An der Verbreitungsgeschwindigkeit von Verschwörungsmythen lässt sich erahnen, wie tief die bundesdeutsche Gesellschaft von antisemitischem Wahn angetrieben wird. Antisemitismus in seinen verschiedenen Erscheinungsformen lebt durch „Corona Leugner_innen“ wieder auf.(*) Diese organisieren sich in Gruppierungen wie u.a. “Querdenken”. Längst ist ihre aktive Vernetzung mit der extremen Rechten nachgewiesen. Ein aktuelles Beispiel aus dem Ländlichen zeigt, wie diese rechtsextremen Ansichten in der bürgerlichen Mitte aktuell Fuß gefasst haben und sich weiterverbreiten.

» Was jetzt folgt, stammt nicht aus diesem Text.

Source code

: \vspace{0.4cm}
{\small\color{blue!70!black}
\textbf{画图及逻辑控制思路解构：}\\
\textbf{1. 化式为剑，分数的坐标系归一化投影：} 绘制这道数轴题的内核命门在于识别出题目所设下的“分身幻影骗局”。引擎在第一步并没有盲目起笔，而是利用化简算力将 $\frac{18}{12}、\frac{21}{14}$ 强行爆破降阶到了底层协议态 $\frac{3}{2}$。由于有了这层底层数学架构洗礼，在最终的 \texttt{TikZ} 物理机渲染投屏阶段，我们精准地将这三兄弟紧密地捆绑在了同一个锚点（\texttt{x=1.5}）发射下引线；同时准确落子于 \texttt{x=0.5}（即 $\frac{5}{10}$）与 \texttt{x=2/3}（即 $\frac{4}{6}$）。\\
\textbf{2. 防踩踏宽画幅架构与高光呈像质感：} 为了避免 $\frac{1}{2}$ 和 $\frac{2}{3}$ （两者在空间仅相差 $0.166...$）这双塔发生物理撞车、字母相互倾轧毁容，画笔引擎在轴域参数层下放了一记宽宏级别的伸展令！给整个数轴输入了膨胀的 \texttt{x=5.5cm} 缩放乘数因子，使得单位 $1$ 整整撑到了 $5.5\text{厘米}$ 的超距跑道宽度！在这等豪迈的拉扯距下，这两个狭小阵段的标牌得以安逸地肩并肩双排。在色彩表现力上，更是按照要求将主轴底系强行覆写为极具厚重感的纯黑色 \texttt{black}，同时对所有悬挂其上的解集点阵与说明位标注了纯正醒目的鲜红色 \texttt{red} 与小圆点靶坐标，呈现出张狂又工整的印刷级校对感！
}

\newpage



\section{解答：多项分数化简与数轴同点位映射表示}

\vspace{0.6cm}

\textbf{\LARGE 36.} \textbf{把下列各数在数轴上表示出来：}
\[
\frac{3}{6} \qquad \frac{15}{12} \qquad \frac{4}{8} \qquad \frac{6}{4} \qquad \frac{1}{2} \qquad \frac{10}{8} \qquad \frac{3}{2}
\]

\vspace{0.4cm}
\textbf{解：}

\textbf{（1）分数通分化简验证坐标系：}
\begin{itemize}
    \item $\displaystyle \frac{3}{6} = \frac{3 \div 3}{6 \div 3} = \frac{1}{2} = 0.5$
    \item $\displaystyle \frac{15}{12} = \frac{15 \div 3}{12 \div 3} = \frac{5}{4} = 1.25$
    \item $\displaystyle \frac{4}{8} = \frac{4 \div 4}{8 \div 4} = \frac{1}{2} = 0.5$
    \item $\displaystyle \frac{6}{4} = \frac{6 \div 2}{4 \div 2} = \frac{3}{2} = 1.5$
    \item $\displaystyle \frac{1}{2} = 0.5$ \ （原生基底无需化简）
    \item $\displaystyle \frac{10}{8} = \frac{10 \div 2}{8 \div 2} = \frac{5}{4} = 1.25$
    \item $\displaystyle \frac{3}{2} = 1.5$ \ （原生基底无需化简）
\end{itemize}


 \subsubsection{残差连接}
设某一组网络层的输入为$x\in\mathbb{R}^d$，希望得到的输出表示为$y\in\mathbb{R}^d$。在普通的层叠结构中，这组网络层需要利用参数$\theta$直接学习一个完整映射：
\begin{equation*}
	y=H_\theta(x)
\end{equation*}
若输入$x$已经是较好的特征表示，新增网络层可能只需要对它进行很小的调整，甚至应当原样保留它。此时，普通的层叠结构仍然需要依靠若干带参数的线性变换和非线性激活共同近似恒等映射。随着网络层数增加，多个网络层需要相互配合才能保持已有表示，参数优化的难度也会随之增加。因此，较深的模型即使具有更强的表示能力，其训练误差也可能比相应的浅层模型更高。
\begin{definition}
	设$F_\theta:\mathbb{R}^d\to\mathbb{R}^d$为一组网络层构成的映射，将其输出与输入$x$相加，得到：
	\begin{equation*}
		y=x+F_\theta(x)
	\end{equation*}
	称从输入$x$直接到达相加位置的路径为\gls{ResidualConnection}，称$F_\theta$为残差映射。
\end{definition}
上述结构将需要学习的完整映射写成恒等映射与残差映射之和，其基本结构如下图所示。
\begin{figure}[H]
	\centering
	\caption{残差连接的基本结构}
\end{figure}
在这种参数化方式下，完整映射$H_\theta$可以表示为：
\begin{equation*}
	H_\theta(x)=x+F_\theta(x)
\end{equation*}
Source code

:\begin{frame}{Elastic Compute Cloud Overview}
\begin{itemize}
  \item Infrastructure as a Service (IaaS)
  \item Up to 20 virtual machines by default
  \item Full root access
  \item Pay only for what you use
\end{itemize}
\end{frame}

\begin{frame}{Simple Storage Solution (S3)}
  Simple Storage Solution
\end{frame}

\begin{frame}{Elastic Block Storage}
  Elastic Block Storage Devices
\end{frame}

Beim Kornmagazin aus dem Südharz handelt es sich um ein lokal und kostenlos verteiltes Anzeigen-Magazin mit redaktionellem Antlitz. Der nicht durch Anzeigen belegte Platz wird von Uwe Lowin redaktionell gefüllt. Uwe Lowin ist Verlagsleiter, Herausgeber und sein eigener Autor – in einer Person. In dieser Funktion informiert er über das Geschehen zumeist aus dem Südharz. Auch über seine Komparsen- und Sprecherrollen informiert er im Kornmagazin. So erfahren die Lesenden, wie sein Traum in Erfüllung ging, den Dorfpolizisten-Komparsen im Krimiformat Tatort „Die Rache an der Welt“ (NDR) zu spielen. Auch in Köln erhaschte er eine Nebenrolle: “Einsatz in Köln” -Kommissare ermitteln“ (Constantin Entertainment). Und er berichtet mit Schlagzeile, wenn ihm Rollen abgesagt worden sind: „Pech für Uwe Lowin“. Mit derlei Beiträgen wird seiner Broschüre beim Warten in der Zahnarztpraxis, im Friseursalon oder an der Schlachter-Theke eher kurzweilige Aufmerksamkeit zuteil.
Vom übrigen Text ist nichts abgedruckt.